Kıbrıs görüşmelerinde son tur bitmeden yükselen erken zafer çığlıklarına dikkat çekmiştik.
Nihayet üçüncü tur bitti. Ve gerçekten de iktidar ve yardakçı medya zafer çığlıkları atmaya başladı.
Dünkü gazete manşetlerine bir göz attım. "Bir tarih değişiyor" , "Bu tablo Nobel'e götürür" gibi manşetlerle süslüydü gazeteler.
Dışişleri Başkanı Abdullah Gül, daha bir gün önce tehditler savurdukları Denktaş'a "devam edin, tarihe geçeceksiniz" nağmeleri diziyordu.
Oysa Denktaş, ortada bir zaferin olmadığı bilinciyle, iltifatlara şaşırıyor, halkın tepkisini merak ediyordu.
Denktaş'ı Abdullah Gül'e "Millet ne düşünüyor" diye soruyordu.
Gül ise "devam edin buralarda hava iyi diyordu.
Çünkü artık iktidar için halkın ne düşündüğü değil, medyanın ne yazdığı önemliydi.
Medya ise daha ilk tur Kıbrıs meselesi çözülmüş gibi zafer naraları atıyordu.
Peki New York'ta ne olmuştu da 40 yıllık problemde çözüme yaklaşılmadı.
Türk ve Rum heyetleri New York'taki 4 günün sonunda BM Genel Sekreterinin sunduğu belgeyi kabul ederek müzakere yöntemlerinde anlamıştı.

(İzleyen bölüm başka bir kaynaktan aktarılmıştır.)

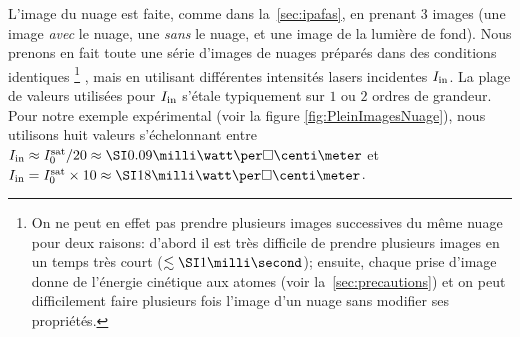 L'image du nuage est faite, comme dans la~\autoref{sec:ipafas}, en prenant 3 images (une image \emph{avec} le nuage, une \emph{sans} le nuage, et une image de la lumière de fond). Nous prenons en fait toute une série d'images de nuages préparés dans des conditions identiques%
%
\footnote{On ne peut en effet pas prendre plusieurs images successives du même nuage pour deux raisons: d'abord il est très difficile de prendre plusieurs images en un temps très court ($\lesssim \ms{1}$);
ensuite, chaque prise d'image donne de l'énergie cinétique aux atomes (voir la~\autoref{sec:precautions}) et on peut difficilement faire plusieurs fois l'image d'un nuage sans modifier ses propriétés.}%
%
, mais en utilisant différentes intensités lasers incidentes ${{I}_{\rm in}}$. La plage de valeurs utilisées pour ${{I}_{\rm in}}$ s'étale typiquement sur $1$ ou $2$ ordres de grandeur. Pour notre exemple expérimental (voir la figure \vref{fig:PleinImagesNuage}), nous utilisons huit valeurs s'échelonnant entre $\Iin \approx \ttfrac{\Isat}{20} \approx \mWpcmc{0.09}$ et  $\Iin = \Isat \times 10 \approx \mWpcmc{18}$.
%
\bfighss
{}\,
\,
\,
\label{fig:PleinImagesNuage}
\efigh

\casse


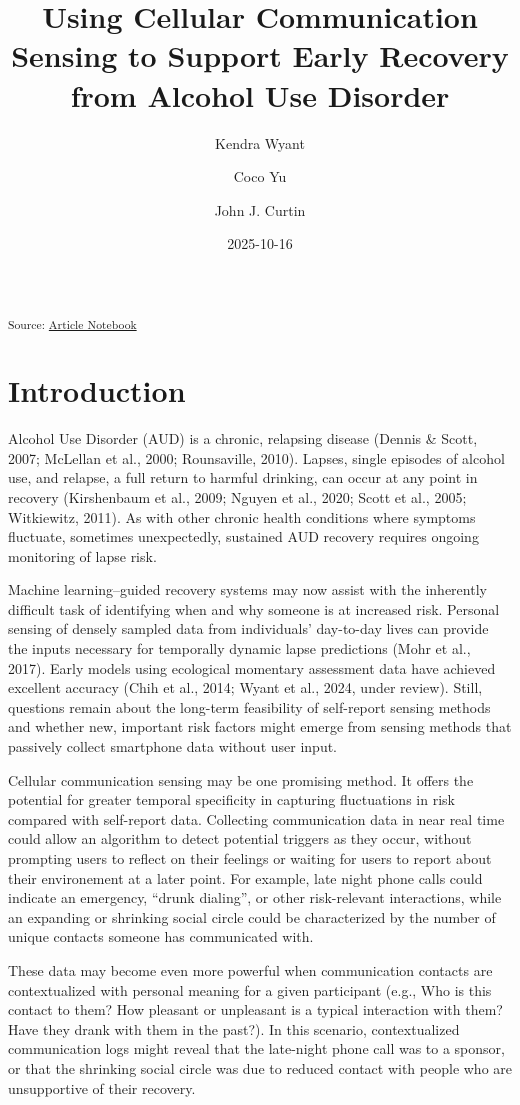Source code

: \documentclass[
  letterpaper,
  DIV=11,
  numbers=noendperiod]{scrartcl}
\title{Using Cellular Communication Sensing to Support Early Recovery
from Alcohol Use Disorder}
\author{Kendra Wyant \and Coco Yu \and John J. Curtin}
\date{2025-10-16}
\begin{document}
\maketitle


\textsubscript{Source:
\href{https://jjcurtin.github.io/study_messages/index.qmd.html}{Article
Notebook}}

\section{Introduction}\label{introduction}

Alcohol Use Disorder (AUD) is a chronic, relapsing disease (Dennis \&
Scott, 2007; McLellan et al., 2000; Rounsaville, 2010). Lapses, single
episodes of alcohol use, and relapse, a full return to harmful drinking,
can occur at any point in recovery (Kirshenbaum et al., 2009; Nguyen et
al., 2020; Scott et al., 2005; Witkiewitz, 2011). As with other chronic
health conditions where symptoms fluctuate, sometimes unexpectedly,
sustained AUD recovery requires ongoing monitoring of lapse risk.

Machine learning--guided recovery systems may now assist with the
inherently difficult task of identifying when and why someone is at
increased risk. Personal sensing of densely sampled data from
individuals' day-to-day lives can provide the inputs necessary for
temporally dynamic lapse predictions (Mohr et al., 2017). Early models
using ecological momentary assessment data have achieved excellent
accuracy (Chih et al., 2014; Wyant et al., 2024, under review). Still,
questions remain about the long-term feasibility of self-report sensing
methods and whether new, important risk factors might emerge from
sensing methods that passively collect smartphone data without user
input.

Cellular communication sensing may be one promising method. It offers
the potential for greater temporal specificity in capturing fluctuations
in risk compared with self-report data. Collecting communication data in
near real time could allow an algorithm to detect potential triggers as
they occur, without prompting users to reflect on their feelings or
waiting for users to report about their environement at a later point.
For example, late night phone calls could indicate an emergency, ``drunk
dialing'', or other risk-relevant interactions, while an expanding or
shrinking social circle could be characterized by the number of unique
contacts someone has communicated with.

These data may become even more powerful when communication contacts are
contextualized with personal meaning for a given participant (e.g., Who
is this contact to them? How pleasant or unpleasant is a typical
interaction with them? Have they drank with them in the past?). In this
scenario, contextualized communication logs might reveal that the
late-night phone call was to a sponsor, or that the shrinking social
circle was due to reduced contact with people who are unsupportive of
their recovery.
\end{document}
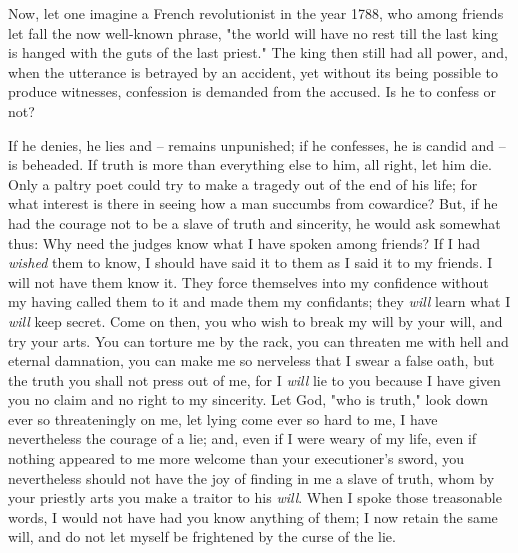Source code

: \documentclass[a4paper]{book}
\begin{document}
Now, let one imagine a French revolutionist in the year 1788, who among 
friends let fall the now well-known phrase, "{}the world will have no rest 
till the last king is hanged with the guts of the last priest."{} The king 
then still had all power, and, when the utterance is betrayed by an accident, 
yet without its being possible to produce witnesses, confession is demanded 
from the accused. Is he to confess or not?

If he denies, he lies and -- remains unpunished; if he confesses, he is candid 
and -- is beheaded. If truth is more than everything else to him, all right, 
let him die. Only a paltry poet could try to make a tragedy out of the end of 
his life; for what interest is there in seeing how a man succumbs from 
cowardice? But, if he had the courage not to be a slave of truth and 
sincerity, he would ask somewhat thus: Why need the judges know what I have 
spoken among friends? If I had \textit{wished} them to know, I should have 
said it to them as I said it to my friends. I will not have them know it. They 
force themselves into my confidence without my having called them to it and 
made them my confidants; they \textit{will} learn what I \textit{will} keep 
secret. Come on then, you who wish to break my will by your will, and try your 
arts. You can torture me by the rack, you can threaten me with hell and 
eternal damnation, you can make me so nerveless that I swear a false oath, but 
the truth you shall not press out of me, for I \textit{will} lie to you 
because I have given you no claim and no right to my sincerity. Let God, 
"{}who is truth,"{} look down ever so threateningly on me, let lying come ever 
so hard to me, I have nevertheless the courage of a lie; and, even if I were 
weary of my life, even if nothing appeared to me more welcome than your 
executioner's sword, you nevertheless should not have the joy of finding in me 
a slave of truth, whom by your priestly arts you make a traitor to his 
\textit{will}. When I spoke those treasonable words, I would not have had you 
know anything of them; I now retain the same will, and do not let myself be 
frightened by the curse of the lie.
\end{document}
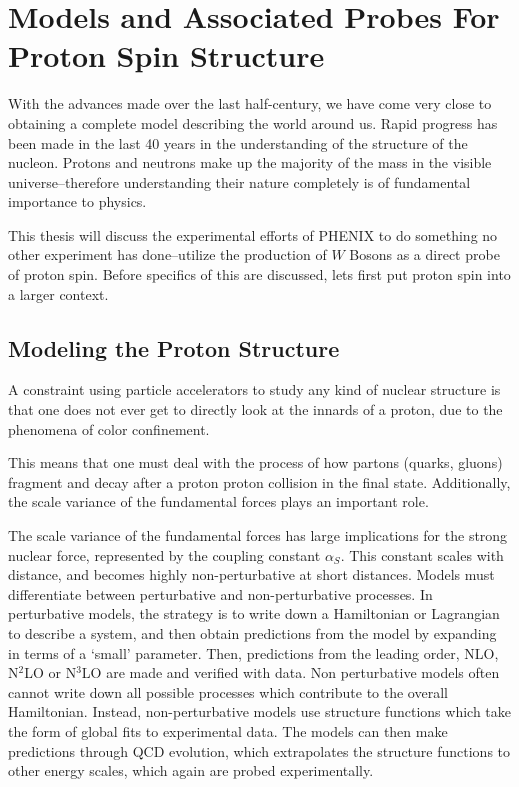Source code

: \chapter{Models and Associated Probes For Proton Spin Structure}
\label{ch:modeling_proton_spin}

With the advances made over the last half-century, we have come very close to
obtaining a complete model describing the world around us.  Rapid progress has
been made in the last 40 years in the understanding of the structure of the
nucleon. Protons and neutrons make up the majority of the mass in the visible
universe--therefore understanding their nature completely is of fundamental
importance to physics.

This thesis will discuss the experimental efforts of PHENIX to do something no
other experiment has done--utilize the production of $W$ Bosons as a direct
probe of proton spin. Before specifics of this are discussed, lets first put
proton spin into a larger context.

\section{Modeling the Proton Structure}

A constraint using particle accelerators to study any kind of nuclear
structure is that one does not ever get to directly look at the innards of a
proton, due to the phenomena of color confinement. 

This means that one must deal with the process of how partons (quarks, gluons)
fragment and decay after a proton proton collision in the final state.
Additionally, the scale variance of the fundamental forces plays an important
role.

The scale variance of the fundamental forces has large implications for the
strong nuclear force, represented by the coupling constant $\alpha_S$. This
constant scales with distance, and becomes highly non-perturbative at short
distances. Models must differentiate between perturbative and non-perturbative
processes. In perturbative models, the strategy is to write down a Hamiltonian
or Lagrangian to describe a system, and then obtain predictions from the model
by expanding in terms of a `small' parameter. Then, predictions from the leading
order, NLO, N$^2$LO or N$^3$LO are made and verified with data. Non perturbative
models often cannot write down all possible processes which contribute to the
overall Hamiltonian. Instead, non-perturbative models use structure functions
which take the form of global fits to experimental data. The models can then
make predictions through QCD evolution, which extrapolates the structure
functions to other energy scales, which again are probed experimentally.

Buna göre taraflar, 22 Mart'a kadar Annan Planı üzerinde anlaşmaya çalışacaklardı. Aralarında uzlaşmazlarsa Yunanistan ve Türkiye'nin katılımı ile 29 Mart'a kadar çözüm aranacak. Yine sonuç alınamaması durumunda Annan'ın son şeklini vereceği metin taraflarca referanduma sunulacaktır.
Şimdi Allah aşkına bunun neresi zafer?
"Taraflar anlaşamazlarsa, Yunanistan ve Türkiye devreye girsin olmazsa boş sayfaları Annan doldursun" diyerek ara istasyon olarak Türk ve Yunan tarafının devreye girmesinin neresi zafer?
Sonuçta boşlukları, Annan doldurmayacak mı?
Kaldı ki, Türk tarafının işe yaramaz bu önerisinin işe yaramaz çünkü zaten Yunanistan ve Türkiye yol haritasını çizmiyor mu? Erdoğan'ın Denktaş'a kükremesini hatırlayalım karşılığında Rum kesiminin Avrupa birliğini devreye koyması Türk tarafının aleyhine olmadı mı?
AB teknik danışmanlık düzeyinde yer alacakmış.
Oysa Rum lider Papadapulos, müzakere sürecinde anlaşmaya AB'nin katılımı ile varılacağını söyleyerek farklı telden çalıyor.
Sanki ABD'nin devrede olacağı yönünde karara varıldığı mesajı veriyor.
Bir tek Denktaş bu tuzağın farkında olmalı ki, varılacak anlaşmanın AB müktesebatına dahil olması gerektiğini bu yönde anlaşmaya hüküm konması gereğinin altı çiziliyor.
Aksi takdirde Rumlar, Annan'ın dayattığı anlaşmanın AB müktesebatına aykırı olduğu vaveylası kopararak tüm taahhütlerini AB'yi kullanarak sulandıracaklar.
Annan dayatmaları yetmiyormuş gibi Rum bubi tuzağı da eklendi.
Bunun neresi zafer, iktidar, muhalefeti yalancılıkla suçluyor. Oysa daha bir kaç gün önceki gazete manşetleri Annan'ın mektubunda yer alan dayatmaları kabul edilemez buluyordu.
Hükümet de ABD'yi devreye sokmaya çalışıyordu. İbret olsun diye medya kazanı sayfamıza bir bakın.
7 Şubat'ta kabul edilmez dayatma olarak görülen Annan'ın müzakere planına hükumetin evet demesi zafer olarak takdim ediliyor.
Asıl yalan bu değil mi?
Ortada zafer mi, hezimet mi? var zamanla daha iyi anlaşılacak, ancak bir rezalet olduğu gerçek.